- Task instructions -
Every line below between the line holding "6)Details Grid Showing" and the line holding "Short Explanation of", inclusive, should be repeated exactly, and all other lines omitted.
:: Supplied information ::
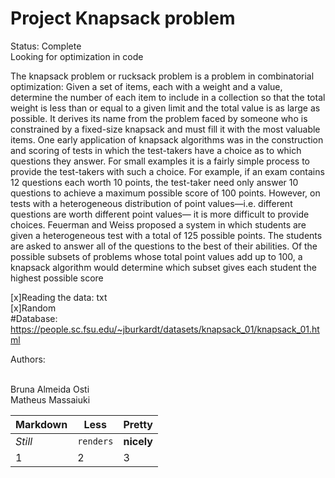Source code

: # Project Knapsack problem
 Status: Complete<br/>                                                                                                                   Looking for optimization in code

The knapsack problem or rucksack problem is a problem in combinatorial optimization: Given a set of items, each with a weight and a value, determine the number of each item to include in a collection so that the total weight is less than or equal to a given limit and the total value is as large as possible. It derives its name from the problem faced by someone who is constrained by a fixed-size knapsack and must fill it with the most valuable items.
One early application of knapsack algorithms was in the construction and scoring of tests in which the test-takers have a choice as to which questions they answer. For small examples it is a fairly simple process to provide the test-takers with such a choice. For example, if an exam contains 12 questions each worth 10 points, the test-taker need only answer 10 questions to achieve a maximum possible score of 100 points. However, on tests with a heterogeneous distribution of point values—i.e. different questions are worth different point values— it is more difficult to provide choices. Feuerman and Weiss proposed a system in which students are given a heterogeneous test with a total of 125 possible points. The students are asked to answer all of the questions to the best of their abilities. Of the possible subsets of problems whose total point values add up to 100, a knapsack algorithm would determine which subset gives each student the highest possible score


[x]Reading the data: txt <br/>                                                                                                       [x]Random <br/>                                          #Database: <https://people.sc.fsu.edu/~jburkardt/datasets/knapsack_01/knapsack_01.html>

Authors:
       
<br/>Bruna Almeida Osti <br/>Matheus Massaiuki

Markdown | Less | Pretty
--- | --- | ---
*Still* | `renders` | **nicely**
1 | 2 | 3
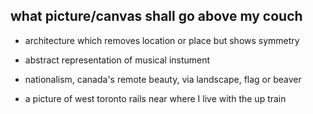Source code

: ## what picture/canvas shall go above my couch

- architecture which removes location or place but shows symmetry

- abstract representation of musical instument

- nationalism, canada's remote beauty, via landscape, flag or beaver

- a picture of west toronto rails near where I live with the up train
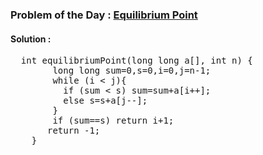 ### Problem of the Day : [Equilibrium Point](https://practice.geeksforgeeks.org/problems/equilibrium-point-1587115620/1)

#### Solution :
<pre>
  int equilibriumPoint(long long a[], int n) {
        long long sum=0,s=0,i=0,j=n-1;
        while (i < j){
          if (sum < s) sum=sum+a[i++];
          else s=s+a[j--];
        }
        if (sum==s) return i+1;
       return -1;
    }
</pre>
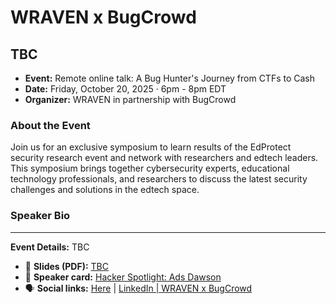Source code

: # WRAVEN x BugCrowd
## TBC

- **Event:** Remote online talk: A Bug Hunter's Journey from CTFs to Cash
- **Date:** Friday, October 20, 2025 · 6pm - 8pm EDT
- **Organizer:** WRAVEN in partnership with BugCrowd

### About the Event

Join us for an exclusive symposium to learn results of the EdProtect security research event and network with researchers and edtech leaders. This symposium brings together cybersecurity experts, educational technology professionals, and researchers to discuss the latest security challenges and solutions in the edtech space.

### Speaker Bio

>
>
---

**Event Details:**
TBC

- 📄 **Slides (PDF):** [TBC](TBC)
- 📣 **Speaker card:** [Hacker Spotlight: Ads Dawson](https://www.bugcrowd.com/blog/hacker-spotlight-ads-dawson/)
- 🗣️ **Social links:** [Here](tbc) | [LinkedIn | WRAVEN x BugCrowd](https://www.linkedin.com/posts/activity-7372342320895045632-QXcA/)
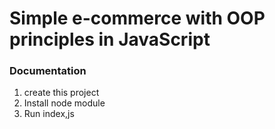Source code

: <h1>
 Simple e-commerce with OOP principles in JavaScript
</h1>

<h3>Documentation</h3>

<ol>
  <li>create this project</li>
  <li>Install node module</li>
  <li>Run index,js</li>
</ol>
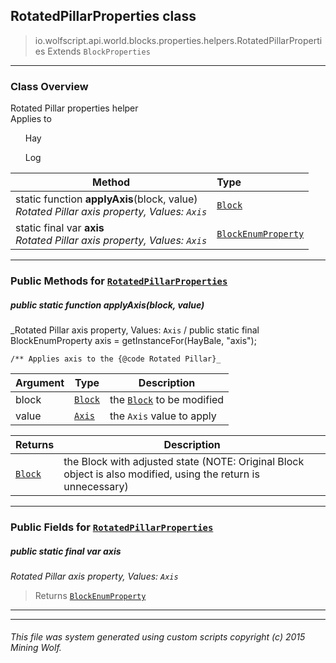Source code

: ## RotatedPillarProperties __class__

>io.wolfscript.api.world.blocks.properties.helpers.RotatedPillarProperties
>Extends `BlockProperties`

---

### Class Overview

Rotated Pillar properties helper<br/> Applies to<br/> <ul>Hay</ul> <ul>Log</ul>

Method | Type   
--- | :--- 
static function __applyAxis__(block, value) <br> _Rotated Pillar axis property, Values: `Axis`_ | [`Block`](..\..\Block.md)
static final var __axis__ <br> _Rotated Pillar axis property, Values: `Axis`_ | [`BlockEnumProperty`](..\BlockEnumProperty.md)



---


### Public Methods for [`RotatedPillarProperties`](RotatedPillarProperties.md)

##### <a id='applyaxis'></a>public static function __applyAxis__(block, value)

_Rotated Pillar axis property, Values: `Axis` /
    public static final BlockEnumProperty axis = getInstanceFor(HayBale, "axis");

    /** Applies axis to the {@code Rotated Pillar}_

Argument | Type | Description  
--- | --- | --- 
block | [`Block`](..\..\Block.md) | the [`Block`](..\..\Block.md) to be modified
value | [`Axis`](Axis.md) | the `Axis` value to apply

Returns | Description
--- | --- 
[`Block`](..\..\Block.md) | the Block with adjusted state (NOTE: Original Block object is also modified, using the return is unnecessary)


---

### Public Fields for [`RotatedPillarProperties`](RotatedPillarProperties.md)

##### <a id='axis'></a>public static final var __axis__

_Rotated Pillar axis property, Values: `Axis`_

>Returns
>  [`BlockEnumProperty`](..\BlockEnumProperty.md)

---
---


###### This file was system generated using custom scripts copyright (c) 2015 Mining Wolf.
	

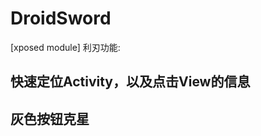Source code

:# DroidSword
[xposed module]
利刃功能:

## 快速定位Activity，以及点击View的信息

[](https://raw.githubusercontent.com/githubwing/DroidSword/master/img/pic.png)

## 灰色按钮克星

[](https://raw.githubusercontent.com/githubwing/DroidSword/master/img/pic2.png)
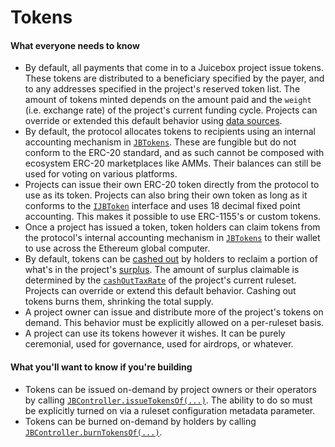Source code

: # Tokens

#### What everyone needs to know

* By default, all payments that come in to a Juicebox project issue tokens. These tokens are distributed to a beneficiary specified by the payer, and to any addresses specified in the project's reserved token list. The amount of tokens minted depends on the amount paid and the `weight` (i.e. exchange rate) of the project's current funding cycle. Projects can override or extended this default behavior using [data sources](/v4/learn/glossary/data-hook.md).
* By default, the protocol allocates tokens to recipients using an internal accounting mechanism in [`JBTokens`](/v4/api/core/contracts/jbtokens). These are fungible but do not conform to the ERC-20 standard, and as such cannot be composed with ecosystem ERC-20 marketplaces like AMMs. Their balances can still be used for voting on various platforms.
* Projects can issue their own ERC-20 token directly from the protocol to use as its token. Projects can also bring their own token as long as it conforms to the [`IJBToken`](/v4/api/core/interfaces/ijbtoken) interface and uses 18 decimal fixed point accounting. This makes it possible to use ERC-1155's or custom tokens.
* Once a project has issued a token, token holders can claim tokens from the protocol's internal accounting mechanism in [`JBTokens`](/v4/api/core/contracts/jbtokens) to their wallet to use across the Ethereum global computer. 
* By default, tokens can be [cashed out](/v4/learn/glossary/cash-out-tax-rate.md) by holders to reclaim a portion of what's in the project's [surplus](/v4/learn/glossary/surplus.md). The amount of surplus claimable is determined by the [`cashOutTaxRate`](/v4/learn/glossary/cash-out-tax-rate.md) of the project's current ruleset. Projects can override or extend this default behavior. Cashing out tokens burns them, shrinking the total supply.
* A project owner can issue and distribute more of the project's tokens on demand. This behavior must be explicitly allowed on a per-ruleset basis.
* A project can use its tokens however it wishes. It can be purely ceremonial, used for governance, used for airdrops, or whatever.

#### What you'll want to know if you're building

* Tokens can be issued on-demand by project owners or their operators by calling [`JBController.issueTokensOf(...)`](/v4/api/core/contracts/jbcontroller/#issuetokensof). The ability to do so must be explicitly turned on via a ruleset configuration metadata parameter.
* Tokens can be burned on-demand by holders by calling [`JBController.burnTokensOf(...)`](/v4/api/core/contracts/jbcontroller/#burntokensof).
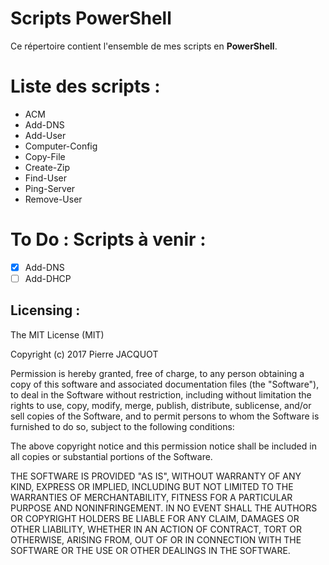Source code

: Scripts PowerShell
==================

Ce répertoire contient l'ensemble de mes scripts en **PowerShell**.

Liste des scripts :
===================
- ACM
- Add-DNS
- Add-User
- Computer-Config
- Copy-File
- Create-Zip
- Find-User
- Ping-Server
- Remove-User

# To Do : Scripts à venir :
- [x] Add-DNS
- [ ] Add-DHCP

Licensing :
-----------
The MIT License (MIT)

Copyright (c) 2017 Pierre JACQUOT

Permission is hereby granted, free of charge, to any person obtaining a copy
of this software and associated documentation files (the "Software"), to deal
in the Software without restriction, including without limitation the rights
to use, copy, modify, merge, publish, distribute, sublicense, and/or sell
copies of the Software, and to permit persons to whom the Software is
furnished to do so, subject to the following conditions:

The above copyright notice and this permission notice shall be included in all
copies or substantial portions of the Software.

THE SOFTWARE IS PROVIDED "AS IS", WITHOUT WARRANTY OF ANY KIND, EXPRESS OR
IMPLIED, INCLUDING BUT NOT LIMITED TO THE WARRANTIES OF MERCHANTABILITY,
FITNESS FOR A PARTICULAR PURPOSE AND NONINFRINGEMENT. IN NO EVENT SHALL THE
AUTHORS OR COPYRIGHT HOLDERS BE LIABLE FOR ANY CLAIM, DAMAGES OR OTHER
LIABILITY, WHETHER IN AN ACTION OF CONTRACT, TORT OR OTHERWISE, ARISING FROM,
OUT OF OR IN CONNECTION WITH THE SOFTWARE OR THE USE OR OTHER DEALINGS IN THE
SOFTWARE.
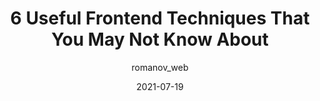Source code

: ---
author: romanov_web
date: 2021-07-19
layout: post.njk
publisher: thepracticaldev
tags:
  - html
  - css
  - javascript
  - techniques
target_url: https://dev.to/ra1nbow1/6-useful-frontend-techniques-that-you-may-not-know-about-47hd
title: 6 Useful Frontend Techniques That You May Not Know About
---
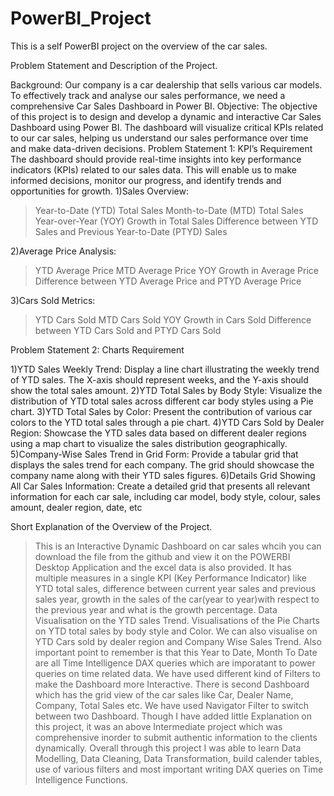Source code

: # PowerBI_Project
This is a self PowerBI project on the overview of the car sales.

Problem Statement and Description of the Project.

Background: Our company is a car dealership that sells various car models. To effectively track and analyse our sales performance, we need a comprehensive Car Sales Dashboard in Power BI. 
Objective: The objective of this project is to design and develop a dynamic and interactive Car Sales Dashboard using Power BI. The dashboard will visualize critical KPIs related to our car sales, helping us understand our sales performance over time and make data-driven decisions.
Problem Statement 1: KPI’s Requirement
The dashboard should provide real-time insights into key performance indicators (KPIs) related to our sales data. This will enable us to make informed decisions, monitor our progress, and identify trends and opportunities for growth.
1)Sales Overview:
>Year-to-Date (YTD) Total Sales
>Month-to-Date (MTD) Total Sales
>Year-over-Year (YOY) Growth in Total Sales
>Difference between YTD Sales and Previous Year-to-Date (PTYD) Sales

2)Average Price Analysis:
>YTD Average Price
>MTD Average Price
>YOY Growth in Average Price
>Difference between YTD Average Price and PTYD Average Price

3)Cars Sold Metrics:
>YTD Cars Sold
>MTD Cars Sold
>YOY Growth in Cars Sold
>Difference between YTD Cars Sold and PTYD Cars Sold


Problem Statement 2: Charts Requirement


1)YTD Sales Weekly Trend: Display a line chart illustrating the weekly trend of YTD sales. The X-axis should represent weeks, and the Y-axis should show the total sales amount.
2)YTD Total Sales by Body Style: Visualize the distribution of YTD total sales across different car body styles using a Pie chart.
3)YTD Total Sales by Color: Present the contribution of various car colors to the YTD total sales through a pie chart.
4)YTD Cars Sold by Dealer Region: Showcase the YTD sales data based on different dealer regions using a map chart to visualize the sales distribution geographically.
5)Company-Wise Sales Trend in Grid Form: Provide a tabular grid that displays the sales trend for each company. The grid should showcase the company name along with their YTD sales figures.
6)Details Grid Showing All Car Sales Information: Create a detailed grid that presents all relevant information for each car sale, including car model, body style, colour, sales amount, dealer region, date, etc


Short Explanation of the Overview of the Project.

> This is an Interactive Dynamic Dashboard on car sales whcih you can download the file from the github and view it on the POWERBI Desktop Application and the excel data is also provided.
> It has multiple measures in a single KPI (Key Performance Indicator) like YTD total sales, difference between current year sales and previous sales year, growth in the sales of the car(year to year)with respect to the previous year and what is the growth percentage.
> Data Visualisation on the YTD sales Trend.
> Visualisations of the Pie Charts on YTD total sales by body style and Color.
> We can also visualise on YTD Cars sold by dealer region and Company Wise Sales Trend.
> Also important point to remember is that this Year to Date, Month To Date are all Time Intelligence DAX queries which are imporatant to power queries on time related data.
>We have used different kind of Filters to make the Dashboard more Interactive.
> There is second Dashboard which has the grid view of the car sales like Car, Dealer Name, Company, Total Sales etc.
> We have used Navigator Filter to switch between two Dashboard.
>Though I have added little Explanation on this project, it was an above Intermediate project which was comprehensive inorder to submit authentic information to the clients dynamically.
> Overall through this project I was able to learn Data Modelling, Data Cleaning, Data Transformation, build calender tables, use of various filters and most important writing DAX queries on Time Intelligence Functions.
:::
- Finished exercise -
6)Details Grid Showing All Car Sales Information: Create a detailed grid that presents all relevant information for each car sale, including car model, body style, colour, sales amount, dealer region, date, etc


Short Explanation of the Overview of the Project.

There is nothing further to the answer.